IBM: Mobile Traffic Soars in Holiday Online Shopping
As noted, Thanksgiving Day online sales grew 19.7 percent year-over-year, followed by Black Friday, with sales increasing 19 percent from 2012. Average order value for Black Friday was $135.27, up 2.2 percent year-over-year. New York City took the top spot for online sales on Black Friday.
Rounding out the top five were Atlanta, Los Angeles, Washington, D.C., and Chicago. Mobile traffic grew to 39.7 percent of all online traffic, an increase of 34 percent over Black Friday last year. Mobile sales were also strong, reaching 21.8 percent of total online sales, an increase of nearly 43 percent year-over-year.

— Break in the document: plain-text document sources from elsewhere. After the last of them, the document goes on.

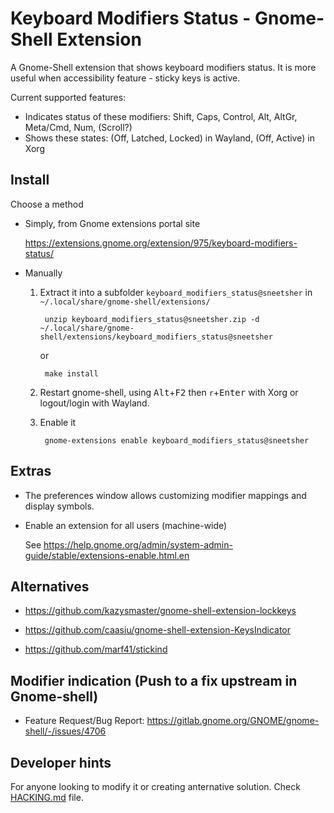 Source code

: # Keyboard Modifiers Status - Gnome-Shell Extension

 A Gnome-Shell extension that shows keyboard modifiers status. It is more useful when accessibility feature - sticky keys is active. 

 Current supported features:

 - Indicates status of these modifiers: Shift, Caps, Control, Alt, AltGr, Meta/Cmd, Num, (Scroll?)
 - Shows these states: (Off, Latched, Locked) in Wayland, (Off, Active) in Xorg

## Install

Choose a method

- Simply, from Gnome extensions portal site

    https://extensions.gnome.org/extension/975/keyboard-modifiers-status/

- Manually

    1. Extract it into a subfolder `keyboard_modifiers_status@sneetsher` in `~/.local/share/gnome-shell/extensions/`
    
            unzip keyboard_modifiers_status@sneetsher.zip -d ~/.local/share/gnome-shell/extensions/keyboard_modifiers_status@sneetsher

        or

            make install
    
    2. Restart gnome-shell, using <kbd>Alt</kbd>+<kbd>F2</kbd> then `r`+<kbd>Enter</kbd> with Xorg or logout/login with Wayland.
    
    3. Enable it
    
            gnome-extensions enable keyboard_modifiers_status@sneetsher


## Extras

- The preferences window allows customizing modifier mappings and display symbols.

- Enable an extension for all users (machine-wide)

    See https://help.gnome.org/admin/system-admin-guide/stable/extensions-enable.html.en



## Alternatives

- https://github.com/kazysmaster/gnome-shell-extension-lockkeys
- https://github.com/caasiu/gnome-shell-extension-KeysIndicator

- https://github.com/marf41/stickind

## Modifier indication (Push to a fix upstream in Gnome-shell)

- Feature Request/Bug Report: https://gitlab.gnome.org/GNOME/gnome-shell/-/issues/4706

## Developer hints

For anyone looking to modify it or creating anternative solution. Check [HACKING.md](HACKING.md) file.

Smartphones drove 24.9 percent of all online traffic on Black Friday, compared with tablets, at 14.2 percent, making it the browsing device of choice. Tablets drove 14.4 percent of all online sales, double that of smartphones, which accounted for 7.2 percent of all online sales.

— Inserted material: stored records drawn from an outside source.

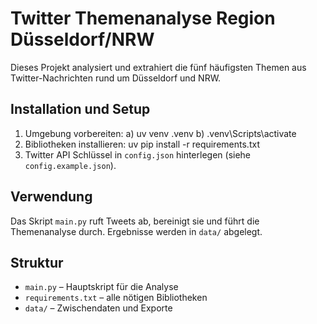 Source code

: # Twitter Themenanalyse Region Düsseldorf/NRW

Dieses Projekt analysiert und extrahiert die fünf häufigsten Themen aus Twitter-Nachrichten rund um Düsseldorf und NRW.

## Installation und Setup
1. Umgebung vorbereiten:
   a) uv venv .venv
   b) .venv\Scripts\activate 
2. Bibliotheken installieren:
uv pip install -r requirements.txt
3. Twitter API Schlüssel in `config.json` hinterlegen (siehe `config.example.json`).

## Verwendung
Das Skript `main.py` ruft Tweets ab, bereinigt sie und führt die Themenanalyse durch. Ergebnisse werden in `data/` abgelegt.

## Struktur
- `main.py` – Hauptskript für die Analyse
- `requirements.txt` – alle nötigen Bibliotheken
- `data/` – Zwischendaten und Exporte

On average, tablet users spent $132.75 per order, compared with smartphone users who spent $115.63, a difference of 15 percent. On BlackFriday, iOS users spent $127.92 per order on average, compared with $105.20 per order for Android users. iOS traffic reached 28.2 percent of all online traffic, compared with 11.4 percent for Android. iOS sales reached 18.1 percent of all online sales, compared with 3.5 percent for Android.
Moreover, retailers resorted to pushing promotions to mobile shoppers. On average, retailers sent 37 percent more push notifications—the alert messages and pop-up notifications from apps installed on your mobile device—during the two-day period over Thanksgiving Day and Black Friday, compared with daily averages over the past two months. Average daily retail app installations also grew by 23 percent, using the same comparison. Retailers sent more notifications on Thanksgiving Day than Black Friday, IBM said.

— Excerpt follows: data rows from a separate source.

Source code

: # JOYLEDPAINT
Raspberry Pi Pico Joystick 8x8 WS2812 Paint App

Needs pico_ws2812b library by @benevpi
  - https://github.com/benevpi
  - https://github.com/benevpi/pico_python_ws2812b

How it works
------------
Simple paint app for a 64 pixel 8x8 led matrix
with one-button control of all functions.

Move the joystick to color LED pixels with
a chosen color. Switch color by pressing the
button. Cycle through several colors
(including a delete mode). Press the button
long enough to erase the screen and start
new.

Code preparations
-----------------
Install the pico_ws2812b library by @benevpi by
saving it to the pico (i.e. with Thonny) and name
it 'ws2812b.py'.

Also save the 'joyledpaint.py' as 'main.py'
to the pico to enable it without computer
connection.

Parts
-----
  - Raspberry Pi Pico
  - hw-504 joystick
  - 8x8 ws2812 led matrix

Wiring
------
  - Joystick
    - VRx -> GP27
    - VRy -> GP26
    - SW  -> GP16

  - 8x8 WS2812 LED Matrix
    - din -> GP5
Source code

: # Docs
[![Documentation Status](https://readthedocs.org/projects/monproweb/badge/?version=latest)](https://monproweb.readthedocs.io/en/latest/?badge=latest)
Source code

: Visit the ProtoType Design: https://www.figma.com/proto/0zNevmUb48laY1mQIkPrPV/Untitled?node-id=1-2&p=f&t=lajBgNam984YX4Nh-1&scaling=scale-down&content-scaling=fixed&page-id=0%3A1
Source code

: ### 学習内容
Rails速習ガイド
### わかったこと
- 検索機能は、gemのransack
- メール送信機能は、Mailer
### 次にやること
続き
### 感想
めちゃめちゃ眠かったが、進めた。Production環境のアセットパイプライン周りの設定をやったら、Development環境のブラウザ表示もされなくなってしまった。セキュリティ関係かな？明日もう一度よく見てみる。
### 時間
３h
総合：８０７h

Also, on average, holiday shoppers referred from Pinterest on Black Friday spent 77 percent more per order than shoppers referred from Facebook. The Facebook average order value was $52.30, versus the Pinterest average order value, which was $92.51. However, Facebook referrals converted sales at nearly four times the rate of Pinterest.
Meanwhile, the IBM Digital Analytics Benchmark also reported real-time trends across four of the hottest retail categories this holiday season. For department stores, Black Friday total online sales grew by 61.4 percent from the 2012 level, with the mobile percentage of sales growing by 46.4 percent. Average order value was $146.84, an increase of 15 percent year-over-year.
For health and beauty products, Black Friday total online sales grew by 28 percent from 2012, with the mobile percentage of sales growing by 65 percent. The average order value was $66.31, an increase of 3.2 percent year-over-year.
For home goods, Black Friday total online sales grew by 16.8 percent from 2012, with the mobile percentage of sales increasing 24 percent. Average order value was $207.80, an increase of 15 percent year-over-year.
And for apparel, Black Friday total online sales grew by 50.4 percent from the 2012 level, with the mobile percentage of sales growing by 43 percent. The average order value was $123.31, an increase of 3.5 percent year-over-year.